Sweden’s government, after the completion of the latest round of privatizations, will be contracting out some 80 percent of Stockholm’s primary care and 40 percent of its total health services, including one of the city’s largest hospitals. Since the fall of Communism, Slovakia has looked to liberalize its state-run system, introducing co-payments and privatizations. And modest market reforms have begun in Germany: increasing co-pays, enhancing insurance competition, and turning state enterprises over to the private sector (within a decade, only a minority of German hospitals will remain under state control). It’s important to note that change in these countries is slow and gradual—market reforms remain controversial. But if the United States was once the exception for viewing a vibrant private sector in health care as essential, it is so no longer."


http://www.city-journal.org/html/17_3_ca...





The ONLY sensible solution I've seen offered to date and it's COMPREHENSIVE:


QUALITY, ACCESSIBLE, AFFORDABLE health care for all.


That means preventative care (physical with follow up). Real medication (no Medicare "donut holes" the really ill are ripped off again.) No bogus ridiculously low "caps" on needed medical procedures. No abuse of the ER. No paying for the silly with the sniffles to go to the doc for free. No more bankruptcies over medical bills. I want THIS plan that ends abuse of the taxpayer, takes the burden off employers, provides price transparency, and ends the rip-off of the US taxpayer at the hands of greedy insurance CEOs (which has been repeatedly documented).


http://www.booklocker.com/books/3068.htm...

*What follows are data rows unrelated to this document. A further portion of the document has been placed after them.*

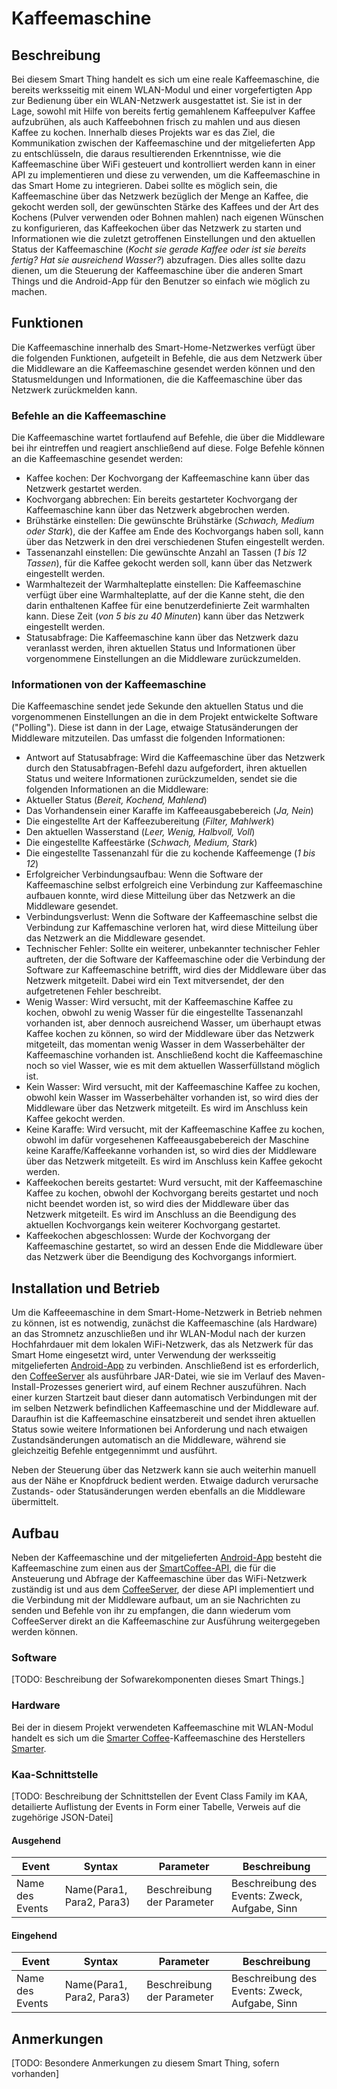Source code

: # Kaffeemaschine
## Beschreibung
Bei diesem Smart Thing handelt es sich um eine reale Kaffeemaschine, die bereits werksseitig mit einem WLAN-Modul und einer vorgefertigten App zur Bedienung über ein WLAN-Netzwerk ausgestattet ist. Sie ist in der Lage, sowohl mit Hilfe von bereits fertig gemahlenem Kaffeepulver Kaffee aufzubrühen, als auch Kaffeebohnen frisch zu mahlen und aus diesen Kaffee zu kochen. Innerhalb dieses Projekts war es das Ziel, die Kommunikation zwischen der Kaffeemaschine und der mitgelieferten App zu entschlüsseln, die daraus resultierenden Erkenntnisse, wie die Kaffeemaschine über WiFi gesteuert und kontrolliert werden kann in einer API zu implementieren und diese zu verwenden, um die Kaffeemaschine in das Smart Home zu integrieren. Dabei sollte es möglich sein, die Kaffeemaschine über das Netzwerk bezüglich der Menge an Kaffee, die gekocht werden soll, der gewünschten Stärke des Kaffees und der Art des Kochens (Pulver verwenden oder Bohnen mahlen) nach eigenen Wünschen zu konfigurieren, das Kaffeekochen über das Netzwerk zu starten und Informationen wie die zuletzt getroffenen Einstellungen und den aktuellen Status der Kaffeemaschine (*Kocht sie gerade Kaffee oder ist sie bereits fertig? Hat sie ausreichend Wasser?*) abzufragen. Dies alles sollte dazu dienen, um die Steuerung der Kaffeemaschine über die anderen Smart Things und die Android-App für den Benutzer so einfach wie möglich zu machen.

## Funktionen
Die Kaffeemaschine innerhalb des Smart-Home-Netzwerkes verfügt über die folgenden Funktionen, aufgeteilt in Befehle, die aus dem Netzwerk über die Middleware an die Kaffeemaschine gesendet werden können und den Statusmeldungen und Informationen, die die Kaffeemaschine über das Netzwerk zurückmelden kann.
### Befehle an die Kaffeemaschine
Die Kaffeemaschine wartet fortlaufend auf Befehle, die über die Middleware bei ihr eintreffen und reagiert anschließend auf diese. Folge Befehle können an die Kaffeemaschine gesendet werden:
- Kaffee kochen: Der Kochvorgang der Kaffeemaschine kann über das Netzwerk gestartet werden.
- Kochvorgang abbrechen: Ein bereits gestarteter Kochvorgang der Kaffeemaschine kann über das Netzwerk abgebrochen werden.
- Brühstärke einstellen: Die gewünschte Brühstärke (*Schwach, Medium oder Stark*), die der Kaffee am Ende des Kochvorgangs haben soll, kann über das Netzwerk in den drei verschiedenen Stufen eingestellt werden.
- Tassenanzahl einstellen: Die gewünschte Anzahl an Tassen (*1 bis 12 Tassen*), für die Kaffee gekocht werden soll, kann über das Netzwerk eingestellt werden.
- Warmhaltezeit der Warmhalteplatte einstellen: Die Kaffeemaschine verfügt über eine Warmhalteplatte, auf der die Kanne steht, die den darin enthaltenen Kaffee für eine benutzerdefinierte Zeit warmhalten kann. Diese Zeit (*von 5 bis zu 40 Minuten*) kann über das Netzwerk eingestellt werden.
- Statusabfrage: Die Kaffeemaschine kann über das Netzwerk dazu veranlasst werden, ihren aktuellen Status und Informationen über vorgenommene Einstellungen an die Middleware zurückzumelden.

### Informationen von der Kaffeemaschine
Die Kaffeemaschine sendet jede Sekunde den aktuellen Status und die vorgenommenen Einstellungen an die in dem Projekt entwickelte Software ("Polling"). Diese ist dann in der Lage, etwaige Statusänderungen der Middleware mitzuteilen. Das umfasst die folgenden Informationen:
- Antwort auf Statusabfrage: Wird die Kaffeemaschine über das Netzwerk durch den Statusabfragen-Befehl dazu aufgefordert, ihren aktuellen Status und weitere Informationen zurückzumelden, sendet sie die folgenden Informationen an die Middleware:
 - Aktueller Status (*Bereit, Kochend, Mahlend*)
 - Das Vorhandensein einer Karaffe im Kaffeeausgabebereich (*Ja, Nein*)
 - Die eingestellte Art der Kaffeezubereitung (*Filter, Mahlwerk*)
 - Den aktuellen Wasserstand (*Leer, Wenig, Halbvoll, Voll*)
 - Die eingestellte Kaffeestärke (*Schwach, Medium, Stark*)
 - Die eingestellte Tassenanzahl für die zu kochende Kaffeemenge (*1 bis 12*)
- Erfolgreicher Verbindungsaufbau: Wenn die Software der Kaffeemaschine selbst erfolgreich eine Verbindung zur Kaffeemaschine aufbauen konnte, wird diese Mitteilung über das Netzwerk an die Middleware gesendet.
- Verbindungsverlust: Wenn die Software der Kaffeemaschine selbst die Verbindung zur Kaffemaschine verloren hat, wird diese Mitteilung über das Netzwerk an die Middleware gesendet.
- Technischer Fehler: Sollte ein weiterer, unbekannter technischer Fehler auftreten, der die Software der Kaffeemaschine oder die Verbindung der Software zur Kaffeemaschine betrifft, wird dies der Middleware über das Netzwerk mitgeteilt. Dabei wird ein Text mitversendet, der den aufgetretenen Fehler beschreibt.
- Wenig Wasser: Wird versucht, mit der Kaffeemaschine Kaffee zu kochen, obwohl zu wenig Wasser für die eingestellte Tassenanzahl vorhanden ist, aber dennoch ausreichend Wasser, um überhaupt etwas Kaffee kochen zu können, so wird der Middleware über das Netzwerk mitgeteilt, das momentan wenig Wasser in dem Wasserbehälter der Kaffeemaschine vorhanden ist. Anschließend kocht die Kaffeemaschine noch so viel Wasser, wie es mit dem aktuellen Wasserfüllstand möglich ist.
- Kein Wasser: Wird versucht, mit der Kaffeemaschine Kaffee zu kochen, obwohl kein Wasser im Wasserbehälter vorhanden ist, so wird dies der Middleware über das Netzwerk mitgeteilt. Es wird im Anschluss kein Kaffee gekocht werden.
- Keine Karaffe: Wird versucht, mit der Kaffeemaschine Kaffee zu kochen, obwohl im dafür vorgesehenen Kaffeeausgabebereich der Maschine keine Karaffe/Kaffeekanne vorhanden ist, so wird dies der Middleware über das Netzwerk mitgeteilt. Es wird im Anschluss kein Kaffee gekocht werden.
- Kaffeekochen bereits gestartet: Wurd versucht, mit der Kaffeemaschine Kaffee zu kochen, obwohl der Kochvorgang bereits gestartet und noch nicht beendet worden ist, so wird dies der Middleware über das Netzwerk mitgeteilt. Es wird im Anschluss an die Beendigung des aktuellen Kochvorgangs kein weiterer Kochvorgang gestartet.
- Kaffeekochen abgeschlossen: Wurde der Kochvorgang der Kaffeemaschine gestartet, so wird an dessen Ende die Middleware über das Netzwerk über die Beendigung des Kochvorgangs informiert.

## Installation und Betrieb
Um die Kaffeeemaschine in dem Smart-Home-Netzwerk in Betrieb nehmen zu können, ist es notwendig, zunächst die Kaffeemaschine (als Hardware) an das Stromnetz anzuschließen und ihr WLAN-Modul nach der kurzen Hochfahrdauer mit dem lokalen WiFi-Netzwerk, das als Netzwerk für das Smart Home eingesetzt wird, unter Verwendung der werksseitig mitgelieferten [Android-App](https://play.google.com/store/apps/details?id=am.smarter.smarterandroid&hl=de "Link zur Android-App von Smarter im Google Play Store") zu verbinden. Anschließend ist es erforderlich, den [CoffeeServer](/CoffeeMachine/CoffeeServer "Verweis auf das CoffeeServer-Verzeichnis") als ausführbare JAR-Datei, wie sie im Verlauf des Maven-Install-Prozesses generiert wird, auf einem Rechner auszuführen. Nach einer kurzen Startzeit baut dieser dann automatisch Verbindungen mit der im selben Netzwerk befindlichen Kaffeemaschine und der Middleware auf. Daraufhin ist die Kaffeemaschine einsatzbereit und sendet ihren aktuellen Status sowie weitere Informationen bei Anforderung und nach etwaigen Zustandsänderungen automatisch an die Middleware, während sie gleichzeitig Befehle entgegennimmt und ausführt.

Neben der Steuerung über das Netzwerk kann sie auch weiterhin manuell aus der Nähe er Knopfdruck bedient werden. Etwaige dadurch verursache Zustands- oder Statusänderungen werden ebenfalls an die Middleware übermittelt.

## Aufbau
Neben der Kaffeemaschine und der mitgelieferten [Android-App](https://play.google.com/store/apps/details?id=am.smarter.smarterandroid&hl=de "Link zur Android-App von Smarter im Google Play Store") besteht die Kaffeemaschine zum einen aus der [SmartCoffee-API](/CoffeeMachine/SmartCoffeeAPI "Verweis auf das SmartCoffee-API-Verzeichnis"), die für die Ansteuerung und Abfrage der Kaffeemaschine über das WiFi-Netzwerk zuständig ist und aus dem [CoffeeServer](/CoffeeMachine/CoffeeServer "Verweis auf das CoffeeServer-Verzeichnis"), der diese API implementiert und die Verbindung mit der Middleware aufbaut, um an sie Nachrichten zu senden und Befehle von ihr zu empfangen, die dann wiederum vom CoffeeServer direkt an die Kaffeemaschine zur Ausführung weitergegeben werden können.

### Software
[TODO: Beschreibung der Sofwarekomponenten dieses Smart Things.]

### Hardware
Bei der in diesem Projekt verwendeten Kaffeemaschine mit WLAN-Modul handelt es sich um die [Smarter Coffee](http://store.smarter.am/collections/frontpage/products/smarter-coffee-machine-eu-plug?variant=5737210309 "Webseite von Smarter Coffee (EU-Stecker)")-Kaffeemaschine des Herstellers [Smarter](http://store.smarter.am/ "Webseite von Smarter"). 

### Kaa-Schnittstelle
[TODO: Beschreibung der Schnittstellen der Event Class Family im KAA, detailierte Auflistung der Events in Form einer Tabelle, Verweis auf die zugehörige JSON-Datei]

#### Ausgehend

| Event | Syntax | Parameter | Beschreibung |
|-------|--------|-----------|--------------|
| Name des Events | Name(Para1, Para2, Para3) | Beschreibung der Parameter | Beschreibung des Events: Zweck, Aufgabe, Sinn |

#### Eingehend

| Event | Syntax | Parameter | Beschreibung |
|-------|--------|-----------|--------------|
| Name des Events | Name(Para1, Para2, Para3) | Beschreibung der Parameter | Beschreibung des Events: Zweck, Aufgabe, Sinn |

## Anmerkungen
[TODO: Besondere Anmerkungen zu diesem Smart Thing, sofern vorhanden]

Read the PDF, not the blurb, for the bulk of the plan. Book is searchable on Amazon.com


Cassandra Nathan's Save America, Save the World


We NEED more doctors, nurses, etc. and we need COMPETITION. THAT plan recognizes those facts, others just funnel MORE money to insurers with NO reform. Idiocy.
Reply:Hospitals have to treat everybody and those that don't pay are paid for by those that do, plus the tort laws cause the doctors insurance to be very high...
Reply:Insurance IS the problem.
Reply:There is no doubt, I am a provider for health insurance and I know it is full of bureaucratic bullsh** that detracts from the quality of care and inflates the price so what you get is really really really bad quality health care that may, in fact, kill you, for a huge price. Universal healthcare would help and the rich should get the same good quality but that would be a reallly big change from what we have now, which is bad healthcare for all. Dangerous and costly. Vote for Obama
Reply:If insurance disappeared tomorrow the doctors and hospitals would lose too much business unless they started re-evaluating what they charge the average American.





So it would be beneficial to do away with insurance companies (i.e. middlemen) and make these professions deal directly with their consumer base.





Your analysis of emergency rooms is correct and if you had no insurance they inflate the price more than they do for the insured so you are paying a far greater price for their services if uninsured.